KANITLAR VE GEREKÇE:
-Dava, davacı tarafından davalı aleyhine Bakırköy …. İcra Müdürlüğü’nün …. esas sayılı takip dosyasıyla fatura alacağına dayanılarak başlatılan ilamsız icra takibine davalı tarafından yapılan itirazın iptali istemine ilişkindir.
-Mahkememizce icra dosyası, taraflara ait Ba-Bs formları, dosya arasına alınmış, ticari defterler incelenmiş ve diğer tüm deliller toplanmıştır.
-Bakırköy …. İcra Müdürlüğü’nün … esas sayılı takip dosyasının celp edilerek incelenmesinde; davacı takip alacaklısı tarafından davalı takip borçlusu aleyhine 38.034,00-TL alacak üzerinden ilamsız icra takibi başlatıldığı, takip dayanağının “fatura” olduğu, davalı borçlu tarafından takibe süresi içerisinde itiraz edilmesi nedeniyle takibin durduğu görülmüştür.
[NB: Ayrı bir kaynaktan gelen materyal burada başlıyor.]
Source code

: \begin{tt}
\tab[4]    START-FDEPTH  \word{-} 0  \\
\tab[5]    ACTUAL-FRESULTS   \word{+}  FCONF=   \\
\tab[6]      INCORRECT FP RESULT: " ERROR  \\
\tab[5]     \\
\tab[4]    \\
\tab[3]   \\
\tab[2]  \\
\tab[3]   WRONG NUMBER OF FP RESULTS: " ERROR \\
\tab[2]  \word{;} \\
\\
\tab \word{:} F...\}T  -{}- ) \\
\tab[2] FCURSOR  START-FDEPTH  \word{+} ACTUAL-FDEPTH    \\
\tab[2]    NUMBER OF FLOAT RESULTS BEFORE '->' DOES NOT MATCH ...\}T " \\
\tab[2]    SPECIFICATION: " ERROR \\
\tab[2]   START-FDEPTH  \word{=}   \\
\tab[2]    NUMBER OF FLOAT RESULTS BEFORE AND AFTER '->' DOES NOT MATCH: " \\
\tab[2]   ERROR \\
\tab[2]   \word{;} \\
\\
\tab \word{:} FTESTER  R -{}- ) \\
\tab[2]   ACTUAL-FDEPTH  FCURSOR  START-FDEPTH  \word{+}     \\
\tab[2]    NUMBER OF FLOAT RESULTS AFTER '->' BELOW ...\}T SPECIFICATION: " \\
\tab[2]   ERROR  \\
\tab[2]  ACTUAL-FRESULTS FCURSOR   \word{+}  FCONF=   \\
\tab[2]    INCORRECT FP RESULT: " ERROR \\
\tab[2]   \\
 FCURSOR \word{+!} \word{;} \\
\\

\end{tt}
-2004 Sayılı İİK 67. maddesi gereğince itirazın iptali davalarının görülüp hükme bağlanabilmesi için geçerli bir icra takibi bulunması, süresinde borca itiraz edilmesi ve 1 yıllık hak düşürücü süre içerisinde açılması dava şartı niteliğindedir.
-İtirazın iptali davası icra takibine sıkı sıkıya bağlı, itiraz üzerine duran icra takibinin devam edebilmesini sağlayan ve takip hukuku içinde olmakla birlikte, maddi hukuk ilişkisinin incelenerek uyuşmazlığı kesin hükümle sonuçlandıran bir davadır. Davanın takibe bağlılığı alacağın miktarı bakımından söz konusu olduğu gibi alacağın kaynağı bakımından da geçerlidir (YHGK. 2017/19-1634 Esas – 2018/633 Karar sayılı ilamı).
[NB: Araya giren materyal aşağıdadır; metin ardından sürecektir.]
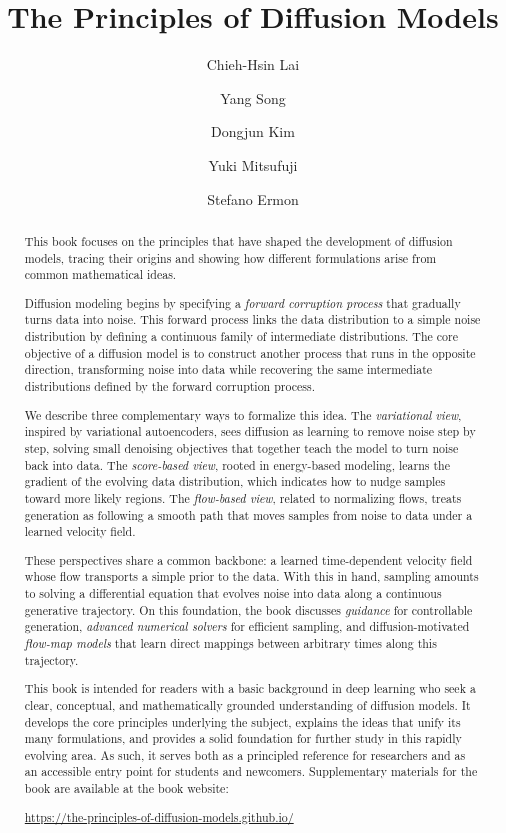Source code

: \documentclass[examplefnt,biber]{nowfnt-arxiv} %
\title{The Principles of Diffusion Models}
\author[1]{Chieh-Hsin Lai}
\author[2]{Yang Song}
\author[3]{Dongjun Kim}
\author[4]{Yuki Mitsufuji}
\author[5]{Stefano Ermon}
\affil[1]{Sony AI; \url{chieh-hsin.lai@sony.com} / \url{chiehhsinlai@gmail.com}}
\affil[2]{OpenAI\footnote{Affiliation reflects the institution at the time of the work.}; \url{thusongyang@gmail.com}}
\affil[3]{Stanford University; \url{dongjun@stanford.edu}}
\affil[4]{Sony Group Corporation, Sony AI; \url{yuhki.mitsufuji@sony.com}}
\affil[5]{Stanford University; \url{ermon@cs.stanford.edu}}
\newtheorem[M]{question}{\sffamily\bfseries Question}[section]
\begin{document}
\makeabstracttitle

\begin{abstract}
This book focuses on the principles that have shaped the development of diffusion models, tracing their origins and showing how different formulations arise from common mathematical ideas.


Diffusion modeling begins by specifying a \emph{forward corruption process} that gradually turns data into noise. This forward process links the data distribution to a simple noise distribution by defining a continuous family of intermediate distributions. The core objective of a diffusion model is to construct another process that runs in the opposite direction, transforming noise into data while recovering the same intermediate distributions defined by the forward corruption process.

We describe three complementary ways to formalize this idea. The \emph{variational view}, inspired by variational autoencoders, sees diffusion as learning to remove noise step by step, solving small denoising objectives that together teach the model to turn noise back into data. The \emph{score-based view}, rooted in energy-based modeling, learns the gradient of the evolving data distribution, which indicates how to nudge samples toward more likely regions. The \emph{flow-based view}, related to normalizing flows, treats generation as following a smooth path that moves samples from noise to data under a learned velocity field.



These perspectives share a common backbone: a learned time-dependent velocity field whose flow transports a simple prior to the data. With this in hand, sampling amounts to solving a differential equation that evolves noise into data along a continuous generative trajectory. On this foundation, the book discusses \emph{guidance} for controllable generation, \emph{advanced numerical solvers} for efficient sampling, and diffusion-motivated \emph{flow-map models} that learn direct mappings between arbitrary times along this trajectory.

This book is intended for readers with a basic background in deep learning who seek a clear, conceptual, and mathematically grounded understanding of diffusion models. It develops the core principles underlying the subject, explains the ideas that unify its many formulations, and provides a solid foundation for further study in this rapidly evolving area. As such, it serves both as a principled reference for researchers and as an accessible entry point for students and newcomers. Supplementary materials for the book are available at the book website: 

{\centering
\url{https://the-principles-of-diffusion-models.github.io/}\par
}
\end{abstract}
\end{document}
-Somut olayda davacı taraf davalı ile aralarındaki ticari ilişki kapsamında fatura alacağına dayanarak başlatmış olduğu icra takibinde, takibe dayanak olan faturanın “18.11.2020 başlangıç-18.10.2022 bitiş tarihli 1 (bir) adet 50 kW’lik … marka … model yerden statifli tek dedektörlü seyyar masalı dijital röntgen cihazının kiralanması ve kiralama süresi içerisinde bu cihaza sağlanan bakım hizmeti” sözleşmesinde yer alan aylık %5 oranında gecikme faizinin ödenmesi amacıyla düzenlendiğini iddia etmekte iken davalı taraf davacının sözleşme kapsamında edimlerini yerine getirmediğini, bu nedenle kendilerince ödeme yapılmamasının haklı sebeplere dayandığını iddia etmektedir.
-Davalı tarafın cevap dilekçesi ile göreve ilişkin dava şartı yokluğu nedeniyle davanın usulden reddini talep ettiği görülmektedir.
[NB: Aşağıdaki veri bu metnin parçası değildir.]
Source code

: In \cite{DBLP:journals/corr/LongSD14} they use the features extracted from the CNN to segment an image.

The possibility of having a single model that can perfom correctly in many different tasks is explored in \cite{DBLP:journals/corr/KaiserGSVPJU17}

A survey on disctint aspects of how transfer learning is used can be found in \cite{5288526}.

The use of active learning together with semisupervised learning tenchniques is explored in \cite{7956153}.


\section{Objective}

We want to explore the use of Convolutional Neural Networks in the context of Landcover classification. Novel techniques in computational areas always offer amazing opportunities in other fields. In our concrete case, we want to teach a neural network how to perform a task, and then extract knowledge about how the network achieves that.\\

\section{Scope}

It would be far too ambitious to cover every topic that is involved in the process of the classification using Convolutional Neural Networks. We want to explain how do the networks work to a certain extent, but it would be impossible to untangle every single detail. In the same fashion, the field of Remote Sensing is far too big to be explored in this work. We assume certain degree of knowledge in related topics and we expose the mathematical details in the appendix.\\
-Bu bakımdan öncelikle sözleşmenin niteliğinin irdelenmesi gerekmektedir.
-Dosyaya sunulan”18.11.2020 başlangıç-18.10.2022 bitiş tarihli” sözleşme başlıklı sözleşmenin incelenmesinde, sözleşmenin tarafları ile davanın taraflarının aynı olduğu, davacı tarafın iş bu sözleşme ile sözleşmede yer verilen röntgen cihazının kiralanması ile kiralama süresi içerisinde bu cihaza sağlanan bakım hizmetini üstlendiği sabit olup, bu husus taraflar arasında ihtilafsızdır.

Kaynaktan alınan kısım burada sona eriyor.